Check each line of the entries below for the word "collision", and copy out the ones that have it.

(Saved data entries)
============
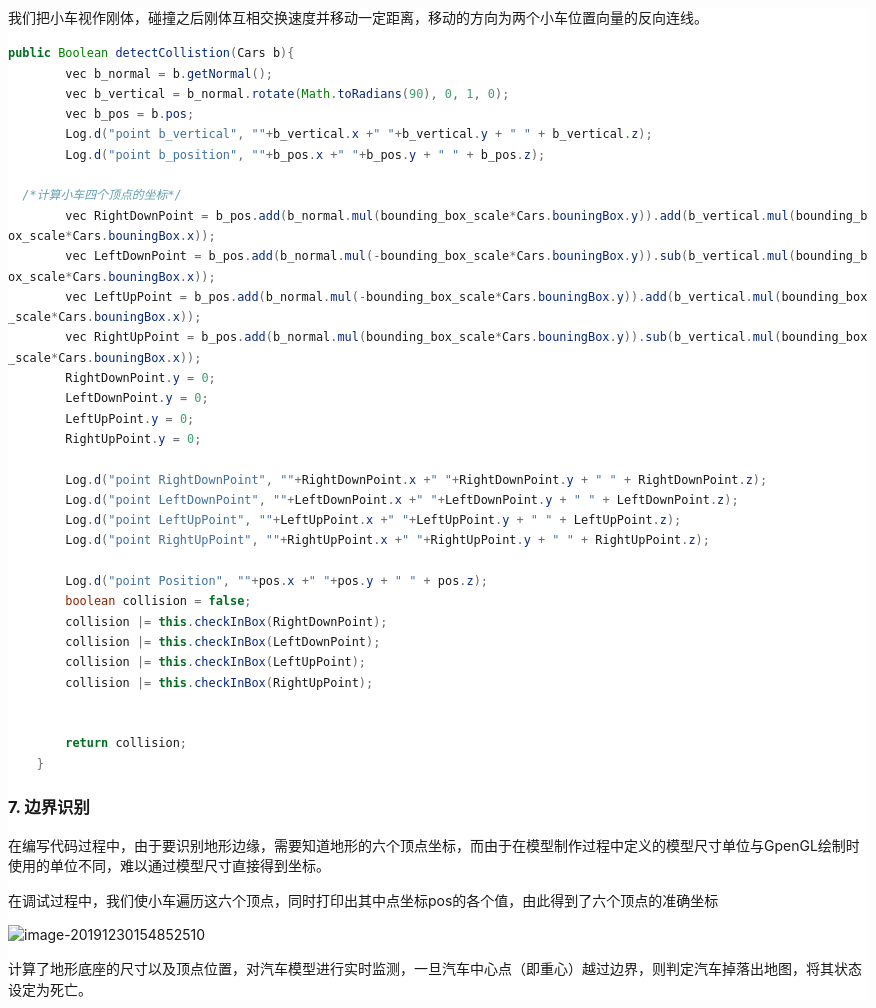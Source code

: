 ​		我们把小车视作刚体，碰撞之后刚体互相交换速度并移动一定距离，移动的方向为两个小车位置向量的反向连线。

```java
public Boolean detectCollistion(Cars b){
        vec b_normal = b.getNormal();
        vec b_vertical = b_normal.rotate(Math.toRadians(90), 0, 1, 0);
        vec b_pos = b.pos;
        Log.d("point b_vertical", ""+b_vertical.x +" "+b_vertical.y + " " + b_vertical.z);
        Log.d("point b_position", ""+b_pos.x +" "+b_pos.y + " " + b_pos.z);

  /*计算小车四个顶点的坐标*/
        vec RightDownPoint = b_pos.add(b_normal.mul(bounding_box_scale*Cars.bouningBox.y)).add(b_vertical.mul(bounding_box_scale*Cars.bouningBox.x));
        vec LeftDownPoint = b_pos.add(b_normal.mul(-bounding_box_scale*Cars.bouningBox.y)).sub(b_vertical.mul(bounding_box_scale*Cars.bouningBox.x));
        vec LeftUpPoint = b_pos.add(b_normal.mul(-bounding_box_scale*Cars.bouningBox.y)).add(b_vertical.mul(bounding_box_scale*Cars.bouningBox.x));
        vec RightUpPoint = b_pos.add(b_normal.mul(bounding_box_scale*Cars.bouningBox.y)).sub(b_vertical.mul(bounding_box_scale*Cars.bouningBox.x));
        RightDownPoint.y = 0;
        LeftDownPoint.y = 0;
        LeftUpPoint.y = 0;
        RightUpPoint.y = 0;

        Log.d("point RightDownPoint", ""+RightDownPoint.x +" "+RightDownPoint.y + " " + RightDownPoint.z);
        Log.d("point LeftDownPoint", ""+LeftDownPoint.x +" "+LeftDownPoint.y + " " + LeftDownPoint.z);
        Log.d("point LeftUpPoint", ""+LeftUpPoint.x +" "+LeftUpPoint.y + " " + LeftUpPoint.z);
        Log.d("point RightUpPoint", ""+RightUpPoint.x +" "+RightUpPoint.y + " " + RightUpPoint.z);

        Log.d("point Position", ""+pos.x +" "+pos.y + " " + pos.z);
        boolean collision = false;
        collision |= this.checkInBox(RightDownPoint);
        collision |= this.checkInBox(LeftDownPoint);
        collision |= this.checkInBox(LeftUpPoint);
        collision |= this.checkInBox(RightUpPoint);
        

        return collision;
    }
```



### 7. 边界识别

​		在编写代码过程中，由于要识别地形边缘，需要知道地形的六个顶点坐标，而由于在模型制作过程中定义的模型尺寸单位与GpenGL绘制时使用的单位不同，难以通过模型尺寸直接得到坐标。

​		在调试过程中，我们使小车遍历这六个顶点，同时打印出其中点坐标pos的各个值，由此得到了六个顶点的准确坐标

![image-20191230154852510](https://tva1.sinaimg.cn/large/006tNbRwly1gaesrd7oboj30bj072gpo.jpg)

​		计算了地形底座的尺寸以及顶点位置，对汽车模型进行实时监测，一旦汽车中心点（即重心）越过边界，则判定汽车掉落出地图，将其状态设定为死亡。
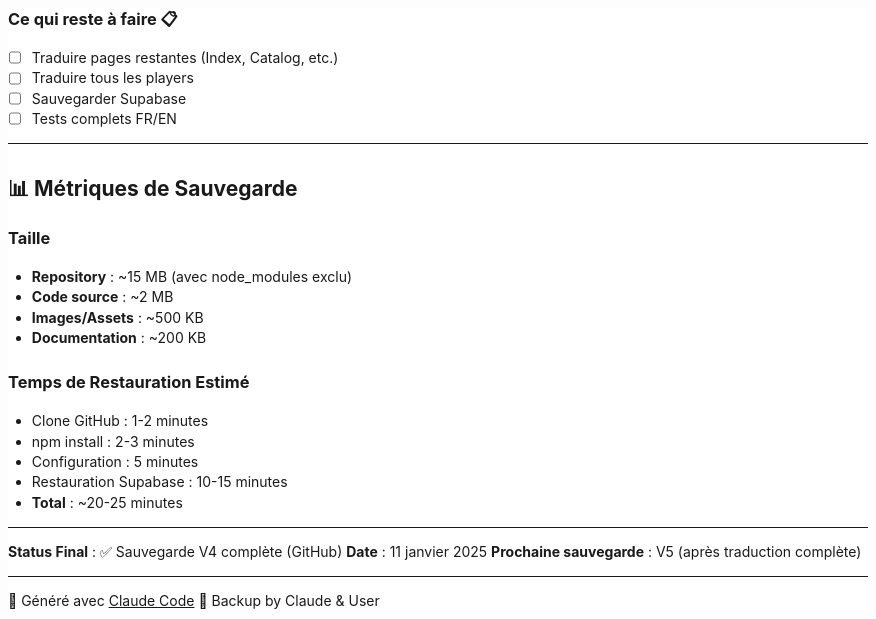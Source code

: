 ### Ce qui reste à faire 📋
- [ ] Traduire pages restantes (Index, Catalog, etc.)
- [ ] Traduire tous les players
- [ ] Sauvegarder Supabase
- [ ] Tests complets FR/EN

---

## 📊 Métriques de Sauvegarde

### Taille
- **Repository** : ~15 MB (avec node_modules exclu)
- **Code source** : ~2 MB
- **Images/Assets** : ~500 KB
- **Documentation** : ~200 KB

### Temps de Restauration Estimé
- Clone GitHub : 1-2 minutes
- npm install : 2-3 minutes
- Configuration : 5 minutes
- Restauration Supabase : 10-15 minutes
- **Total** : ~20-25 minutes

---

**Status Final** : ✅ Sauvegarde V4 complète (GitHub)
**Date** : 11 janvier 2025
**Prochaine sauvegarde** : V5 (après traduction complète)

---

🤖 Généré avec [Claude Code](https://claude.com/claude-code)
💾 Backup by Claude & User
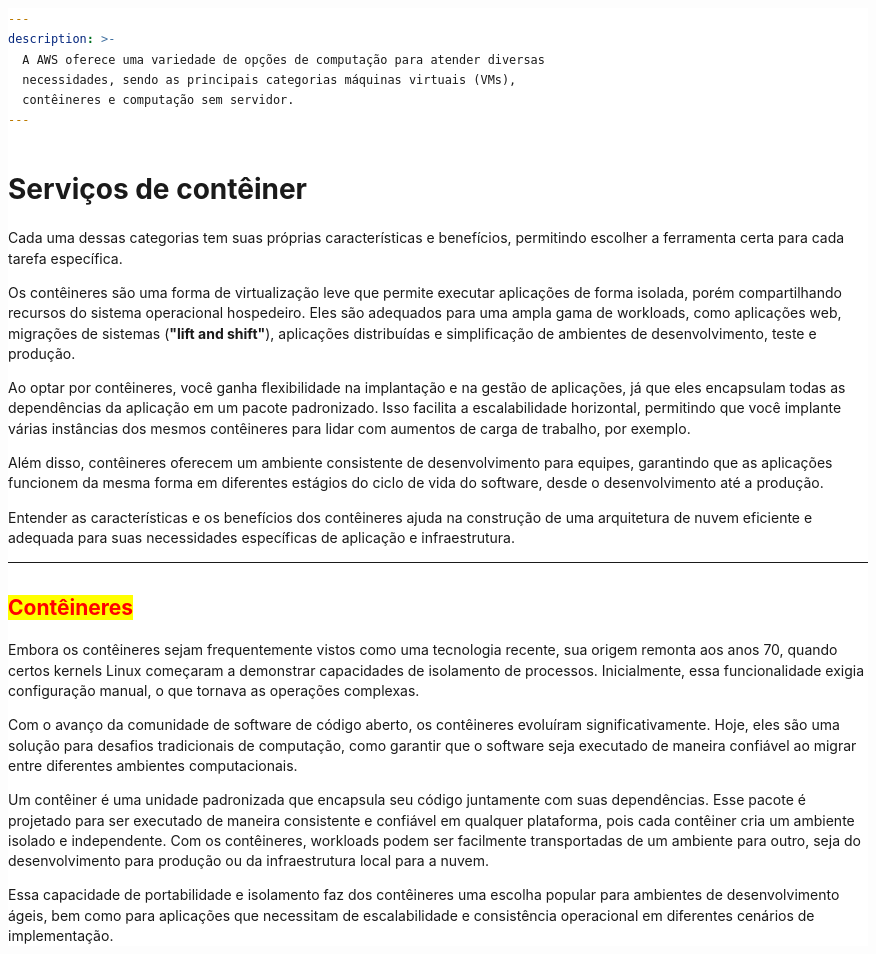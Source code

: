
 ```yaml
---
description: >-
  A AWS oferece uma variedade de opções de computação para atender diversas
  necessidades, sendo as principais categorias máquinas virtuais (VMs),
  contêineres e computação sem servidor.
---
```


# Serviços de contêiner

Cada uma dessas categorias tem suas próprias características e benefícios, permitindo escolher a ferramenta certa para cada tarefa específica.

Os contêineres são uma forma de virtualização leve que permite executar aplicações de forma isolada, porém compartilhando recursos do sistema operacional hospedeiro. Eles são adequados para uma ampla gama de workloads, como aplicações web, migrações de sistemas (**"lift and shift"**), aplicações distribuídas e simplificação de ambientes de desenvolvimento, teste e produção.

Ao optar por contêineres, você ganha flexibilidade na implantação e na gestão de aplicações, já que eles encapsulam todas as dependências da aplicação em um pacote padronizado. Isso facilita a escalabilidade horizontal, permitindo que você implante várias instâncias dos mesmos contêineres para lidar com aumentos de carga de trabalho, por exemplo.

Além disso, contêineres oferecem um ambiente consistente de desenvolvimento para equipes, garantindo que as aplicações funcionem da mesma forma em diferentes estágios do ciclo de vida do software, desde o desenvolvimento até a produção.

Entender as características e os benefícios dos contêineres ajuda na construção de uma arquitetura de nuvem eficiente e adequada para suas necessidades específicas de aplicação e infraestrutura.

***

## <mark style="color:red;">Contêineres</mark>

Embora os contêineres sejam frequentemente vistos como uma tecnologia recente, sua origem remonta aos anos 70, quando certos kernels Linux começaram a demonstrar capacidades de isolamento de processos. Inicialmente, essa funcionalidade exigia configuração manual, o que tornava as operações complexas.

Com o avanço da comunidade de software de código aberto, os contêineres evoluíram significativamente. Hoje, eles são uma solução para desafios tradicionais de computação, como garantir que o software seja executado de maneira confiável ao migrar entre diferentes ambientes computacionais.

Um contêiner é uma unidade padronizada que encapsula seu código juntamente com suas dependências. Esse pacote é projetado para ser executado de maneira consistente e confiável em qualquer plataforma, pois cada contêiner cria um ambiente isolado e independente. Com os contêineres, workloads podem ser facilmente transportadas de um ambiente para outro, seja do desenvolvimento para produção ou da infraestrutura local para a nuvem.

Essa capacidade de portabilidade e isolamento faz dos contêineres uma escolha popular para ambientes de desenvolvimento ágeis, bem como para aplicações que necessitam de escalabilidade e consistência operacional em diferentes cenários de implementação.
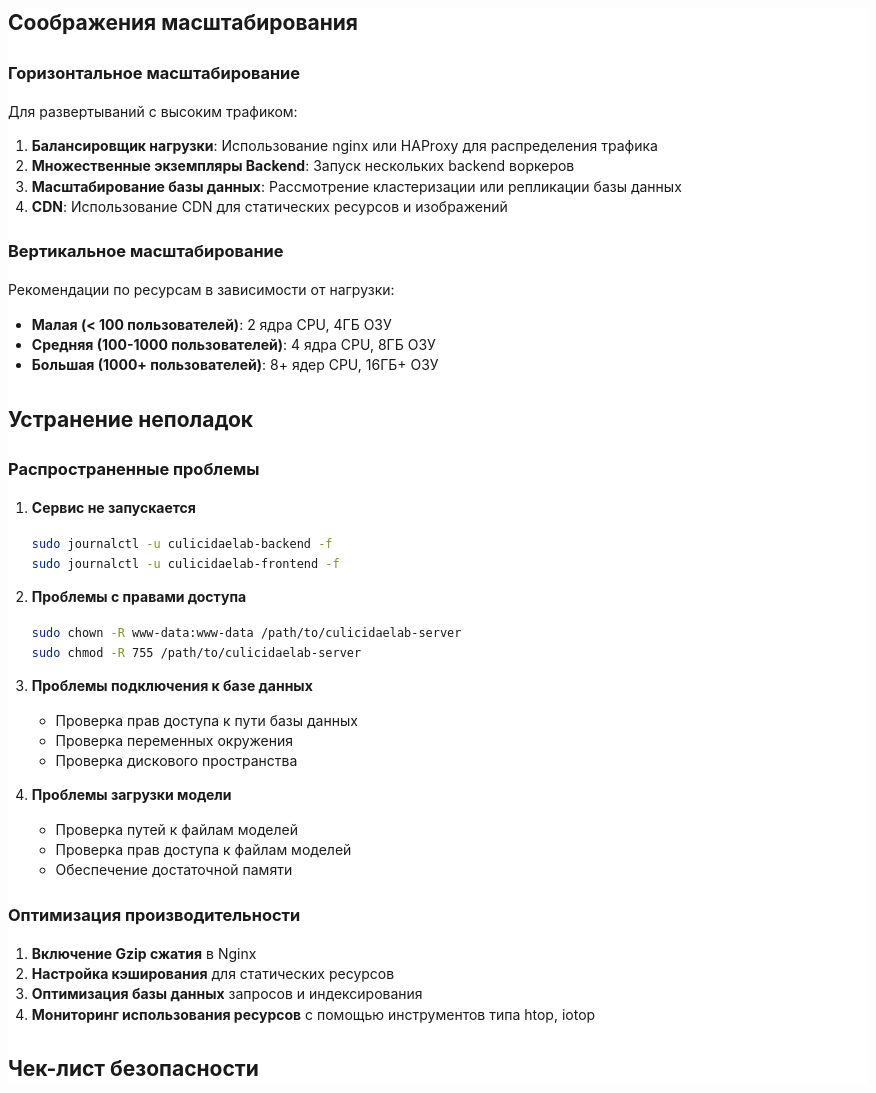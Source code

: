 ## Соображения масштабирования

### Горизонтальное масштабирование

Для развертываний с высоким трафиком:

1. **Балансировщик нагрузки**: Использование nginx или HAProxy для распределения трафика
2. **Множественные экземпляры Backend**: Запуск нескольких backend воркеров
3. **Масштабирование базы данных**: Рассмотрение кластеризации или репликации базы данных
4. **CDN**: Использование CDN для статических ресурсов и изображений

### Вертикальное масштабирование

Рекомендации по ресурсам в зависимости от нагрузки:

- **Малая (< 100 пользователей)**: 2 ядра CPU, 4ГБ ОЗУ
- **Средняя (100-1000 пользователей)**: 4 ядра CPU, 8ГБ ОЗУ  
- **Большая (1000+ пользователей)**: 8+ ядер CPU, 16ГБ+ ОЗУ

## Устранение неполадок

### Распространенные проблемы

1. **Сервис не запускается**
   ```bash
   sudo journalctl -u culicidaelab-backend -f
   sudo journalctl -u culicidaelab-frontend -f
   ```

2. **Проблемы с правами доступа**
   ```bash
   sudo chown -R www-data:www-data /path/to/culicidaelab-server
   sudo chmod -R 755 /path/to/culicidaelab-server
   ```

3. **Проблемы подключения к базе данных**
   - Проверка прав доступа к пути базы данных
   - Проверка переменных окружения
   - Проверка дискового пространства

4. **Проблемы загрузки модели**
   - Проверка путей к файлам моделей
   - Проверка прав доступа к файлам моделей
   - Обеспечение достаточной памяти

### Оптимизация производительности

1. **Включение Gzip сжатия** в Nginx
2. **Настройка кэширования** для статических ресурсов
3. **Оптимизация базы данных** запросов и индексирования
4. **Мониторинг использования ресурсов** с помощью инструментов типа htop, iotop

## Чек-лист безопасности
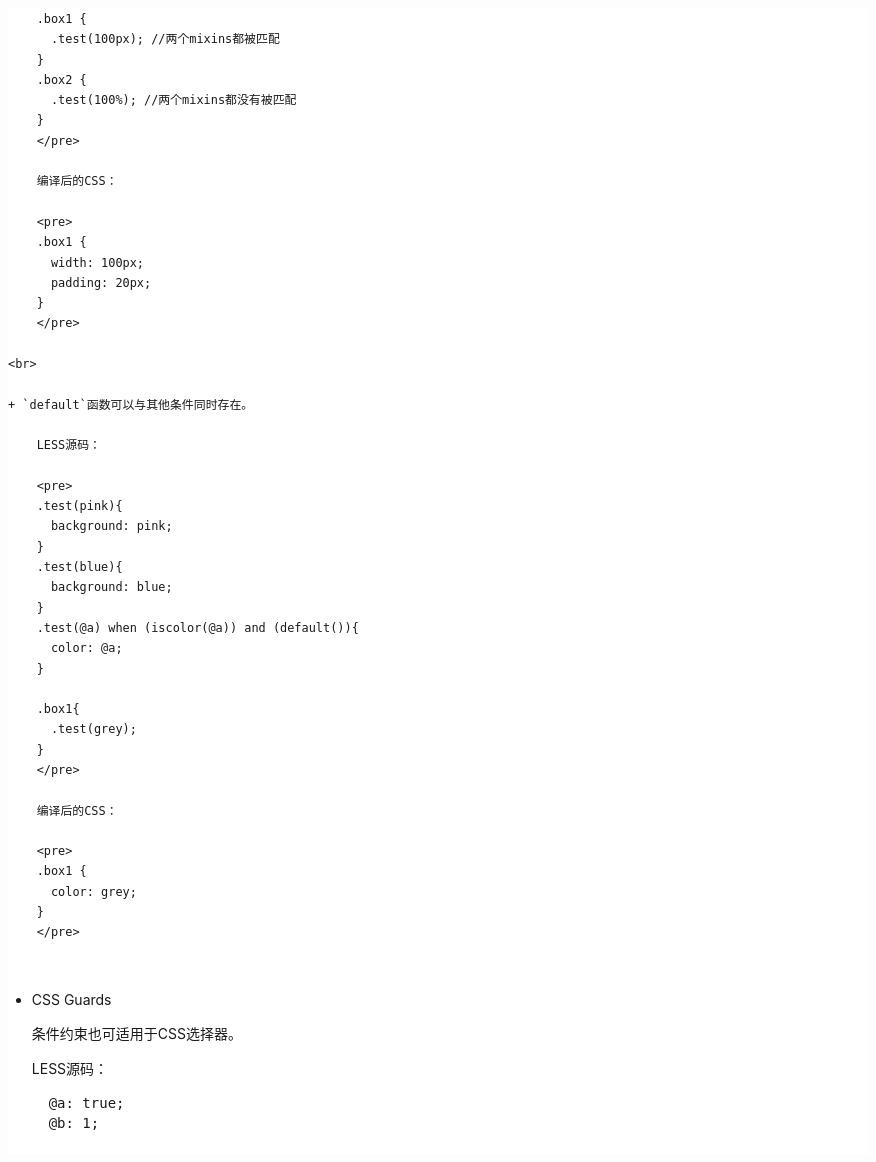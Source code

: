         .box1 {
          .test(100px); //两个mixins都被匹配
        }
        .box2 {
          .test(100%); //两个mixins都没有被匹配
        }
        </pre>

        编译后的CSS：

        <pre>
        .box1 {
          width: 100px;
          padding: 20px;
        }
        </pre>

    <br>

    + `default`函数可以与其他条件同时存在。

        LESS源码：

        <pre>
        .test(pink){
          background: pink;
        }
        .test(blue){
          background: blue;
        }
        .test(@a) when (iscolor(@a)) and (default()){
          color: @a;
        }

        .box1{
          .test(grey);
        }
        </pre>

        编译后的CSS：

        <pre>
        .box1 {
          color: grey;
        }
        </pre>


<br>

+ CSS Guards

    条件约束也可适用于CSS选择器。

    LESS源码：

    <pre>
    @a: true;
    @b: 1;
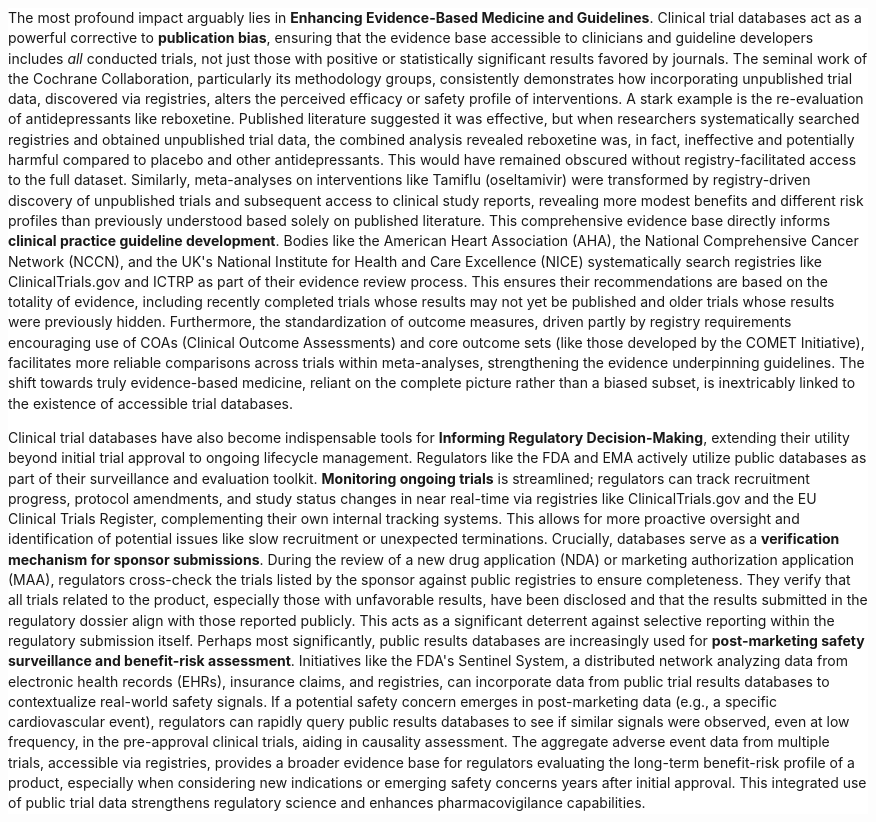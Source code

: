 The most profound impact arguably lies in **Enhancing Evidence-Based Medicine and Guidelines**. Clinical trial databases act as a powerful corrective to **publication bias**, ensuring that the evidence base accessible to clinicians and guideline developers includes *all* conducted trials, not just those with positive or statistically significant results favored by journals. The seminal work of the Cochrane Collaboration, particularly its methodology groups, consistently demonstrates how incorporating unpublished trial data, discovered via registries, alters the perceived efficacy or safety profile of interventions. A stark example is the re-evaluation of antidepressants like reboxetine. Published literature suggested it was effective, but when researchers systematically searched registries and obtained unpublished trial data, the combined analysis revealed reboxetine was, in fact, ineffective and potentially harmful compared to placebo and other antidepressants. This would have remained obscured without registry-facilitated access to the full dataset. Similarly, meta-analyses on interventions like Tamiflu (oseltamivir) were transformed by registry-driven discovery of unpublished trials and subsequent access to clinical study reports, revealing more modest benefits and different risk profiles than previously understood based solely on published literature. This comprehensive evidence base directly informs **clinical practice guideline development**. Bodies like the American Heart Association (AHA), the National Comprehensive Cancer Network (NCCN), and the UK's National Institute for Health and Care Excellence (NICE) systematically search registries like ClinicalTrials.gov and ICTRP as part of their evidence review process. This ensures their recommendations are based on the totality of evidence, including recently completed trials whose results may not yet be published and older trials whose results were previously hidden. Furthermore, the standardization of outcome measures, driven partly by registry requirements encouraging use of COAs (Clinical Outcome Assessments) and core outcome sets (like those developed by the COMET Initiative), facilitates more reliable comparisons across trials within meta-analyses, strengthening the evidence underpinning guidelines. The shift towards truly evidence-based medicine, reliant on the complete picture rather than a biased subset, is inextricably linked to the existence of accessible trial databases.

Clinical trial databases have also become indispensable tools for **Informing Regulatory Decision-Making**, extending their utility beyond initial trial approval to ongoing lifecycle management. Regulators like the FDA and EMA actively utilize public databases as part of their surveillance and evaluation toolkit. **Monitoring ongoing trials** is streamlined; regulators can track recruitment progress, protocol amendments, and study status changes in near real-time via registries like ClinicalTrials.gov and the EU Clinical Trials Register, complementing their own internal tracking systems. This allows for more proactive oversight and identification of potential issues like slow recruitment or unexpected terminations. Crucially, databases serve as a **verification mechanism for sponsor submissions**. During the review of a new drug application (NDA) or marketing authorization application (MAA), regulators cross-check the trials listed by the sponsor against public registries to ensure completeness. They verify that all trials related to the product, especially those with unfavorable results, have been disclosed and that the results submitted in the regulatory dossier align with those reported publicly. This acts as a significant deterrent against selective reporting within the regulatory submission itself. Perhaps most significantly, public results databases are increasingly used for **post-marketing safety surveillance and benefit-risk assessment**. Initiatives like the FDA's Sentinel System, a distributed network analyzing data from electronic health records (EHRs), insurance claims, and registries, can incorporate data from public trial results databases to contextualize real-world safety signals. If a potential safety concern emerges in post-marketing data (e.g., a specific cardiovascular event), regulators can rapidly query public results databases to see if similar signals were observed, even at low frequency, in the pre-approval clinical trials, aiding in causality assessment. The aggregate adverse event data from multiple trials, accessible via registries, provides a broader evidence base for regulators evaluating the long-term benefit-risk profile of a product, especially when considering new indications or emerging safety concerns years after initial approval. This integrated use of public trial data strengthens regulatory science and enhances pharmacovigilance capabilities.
============
→ RESPONSE FOR THIS EXERCISE
        boolean collision = false;
        collision |= this.checkInBox(RightDownPoint);
        collision |= this.checkInBox(LeftDownPoint);
        collision |= this.checkInBox(LeftUpPoint);
        collision |= this.checkInBox(RightUpPoint);
        return collision;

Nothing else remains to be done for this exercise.